Peter Pan (7:13) - Buddies (4:56) - Song For Stella (4:43) - Let The Cat Out! (9:10) - Bye-Bye Tune (5:40) - Intro To Song Three (1:29) - Song Three (7:17) - Traces (5:56) - Every Second (6:23) - Have You Seen Louis? (5:05

Deux potes et leurs guitares électriques plus une rythmique détonante. L'un, plus jazz, cherche son inspiration dans la fusion subtile d'un John Abercrombie et l'autre, plus rock, est amateur de lignes mélodiques et de riffs qui tuent. Ensemble, ils s'entendent pour bouter le feu à dix compositions originales qui s'inscrivent dans la descendance des grands duos de guitare moderne.
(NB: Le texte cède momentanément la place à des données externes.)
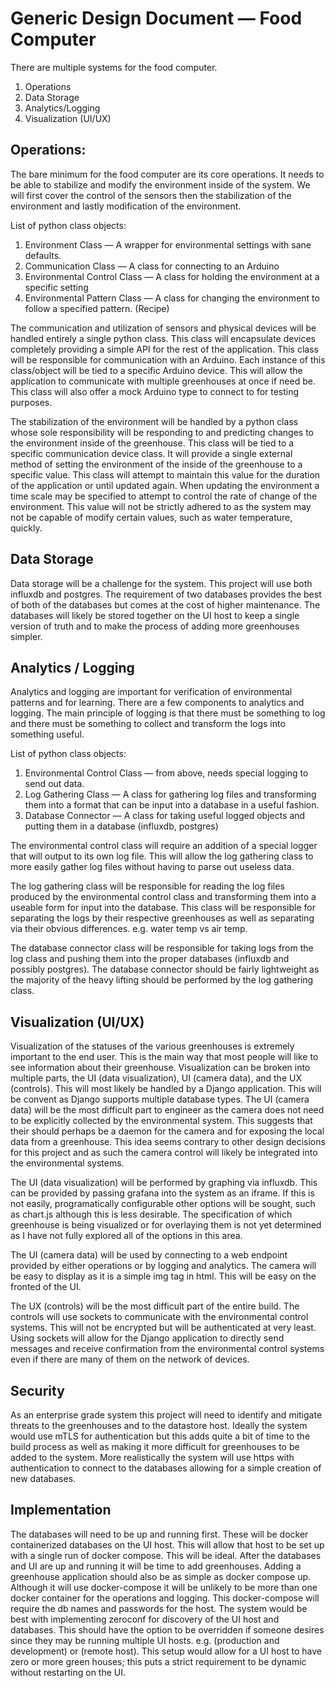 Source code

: # Generic Design Document — Food Computer

There are multiple systems for the food computer.

 1. Operations
 2. Data Storage
 3. Analytics/Logging
 4. Visualization (UI/UX)

## Operations:
The bare minimum for the food computer are its core operations. It needs to be able to stabilize and modify the environment inside of the system. We will first cover the control of the sensors then the stabilization of the environment and lastly modification of the environment.

List of python class objects:

1. Environment Class — A wrapper for environmental settings with sane defaults.
2. Communication Class — A class for connecting to an Arduino
3. Environmental Control Class — A class for holding the environment at a specific setting
4. Environmental Pattern Class — A class for changing the environment to follow a specified pattern. (Recipe)

The communication and utilization of sensors and physical devices will be handled entirely a single python class. This class will encapsulate devices completely providing a simple API for the rest of the application. This class will be responsible for communication with an Arduino. Each instance of this class/object will be tied to a specific Arduino device. This will allow the application to communicate with multiple greenhouses at once if need be. This class will also offer a mock Arduino type to connect to for testing purposes. 

The stabilization of the environment will be handled by a python class whose sole responsibility will be responding to and predicting changes to the environment inside of the greenhouse. This class will be tied to a specific communication device class. It will provide a single external method of setting the environment of the inside of the greenhouse to a specific value. This class will attempt to maintain this value for the duration of the application or until updated again. When updating the environment a time scale may be specified to attempt to control the rate of change of the environment. This value will not be strictly adhered to as the system may not be capable of modify certain values, such as water temperature, quickly.


## Data Storage

Data storage will be a challenge for the system. This project will use both influxdb and postgres. The requirement of two databases provides the best of both of the databases but comes at the cost of higher maintenance. The databases will likely be stored together on the UI host to keep a single version of truth and to make the process of adding more greenhouses simpler. 

## Analytics / Logging

Analytics and logging are important for verification of environmental patterns and for learning. There are a few components to analytics and logging. The main principle of logging is that there must be something to log and there must be something to collect and transform the logs into something useful.

List of python class objects:

1. Environmental Control Class — from above, needs special logging to send out data.
2. Log Gathering Class — A class for gathering log files and transforming them into a format that can be input into a database in a useful fashion.
3. Database Connector — A class for taking useful logged objects and putting them in a database (influxdb, postgres)

The environmental control class will require an addition of a special logger that will output to its own log file. This will allow the log gathering class to more easily gather log files without having to parse out useless data. 

The log gathering class will be responsible for reading the log files produced by the environmental control class and transforming them into a useable form for input into the database. This class will be responsible for separating the logs by their respective greenhouses as well as separating via their obvious differences. e.g. water temp vs air temp.

The database connector class will be responsible for taking logs from the log class and pushing them into the proper databases (influxdb and possibly postgres). The database connector should be fairly lightweight as the majority of the heavy lifting should be performed by the log gathering class. 

## Visualization (UI/UX)

Visualization of the statuses of the various greenhouses is extremely important to the end user. This is the main way that most people will like to see information about their greenhouse. Visualization can be broken into multiple parts, the UI (data visualization), UI (camera data), and the UX (controls). This will most likely be handled by a Django application. This will be convent as Django supports multiple database types. The UI (camera data) will be the most difficult part to engineer as the camera does not need to be explicitly collected by the environmental system. This suggests that their should perhaps be a daemon for the camera and for exposing the local data from a greenhouse. This idea seems contrary to other design decisions for this project and as such the camera control will likely be integrated into the environmental systems. 

The UI (data visualization)  will be performed by graphing via influxdb. This can be provided by passing grafana into the system as an iframe. If this is not easily, programatically configurable other options will be sought, such as chart.js although this is less desirable. The specification of which greenhouse is being visualized or for overlaying them is not yet determined as I have not fully explored all of the options in this area. 

The UI (camera data) will be used by connecting to a web endpoint provided by either operations or by logging and analytics. The camera will be easy to display as it is a simple img tag in html. This will be easy on the fronted of the UI. 

The UX (controls) will be the most difficult part of the entire build. The controls will use sockets to communicate with the environmental control systems. This will not be encrypted but will be authenticated at very least. Using sockets will allow for the Django application to directly send messages and receive confirmation from the environmental control systems even if there are many of them on the network of devices. 

## Security

As an enterprise grade system this project will need to identify and mitigate threats to the greenhouses and to the datastore host. Ideally the system would use mTLS for authentication but this adds quite a bit of time to the build process as well as making it more difficult for greenhouses to be added to the system. More realistically the system will use https with authentication to connect to the databases allowing for a simple creation of new databases. 

## Implementation

The databases will need to be up and running first. These will be docker containerized databases on the UI host. This will allow that host to be set up with a single run of docker compose. This will be ideal.  After the databases and UI are up and running it will be time to add greenhouses. Adding a greenhouse application should also be as simple as docker compose up. Although it will use docker-compose it will be unlikely to be more than one docker container for the operations and logging. This docker-compose will require the db names and passwords for the host. The system would be best with implementing zeroconf for discovery of the UI host and databases. This should have the option to be overridden if someone desires since they may be running multiple UI hosts. e.g. (production and development) or (remote host). This setup would allow for a UI host to have zero or more green houses; this puts a strict requirement to be dynamic without restarting on the UI.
Pour mettre un peu de piment, Hertmans essaime quelques effets électroniques discrets (Peter Pan) et, quand les ambiances le demandent, il troque sa six cordes électrique par une guitare acoustique dont il joue avec aisance. Pas d'impétuosité déplacée sur cet album. On improvise la plupart du temps sur des tempos moyens ou enlevés mais sans démesure, même si les climats restent très contrastés. Encore plus que les autres, les amateurs de guitares sont évidemment conviés à écouter les échanges fluides et envoûtants entre ces deux musiciens inspirés qui livrent ici ce qu'ils ont de meilleur.

[ Buddies sur le label Tonesetters ]

Jeroen Van Herzeele : Greetings From Mercury (CARBON 7), 1998
Jeroen Van Herzeele (ts), Peter Hertmans (gt), Stéphane Galland (dr), Otti Van Der Werf (el b), Steven Segers (vocal / rap)

India (10:07) - Pondi Cherry (6:37) - Greetings from Mercury (9:40) - Shake the Molecules (8:02) - Selim (2:40) - Slow Trotter (9:28) - Hardcore (5:22)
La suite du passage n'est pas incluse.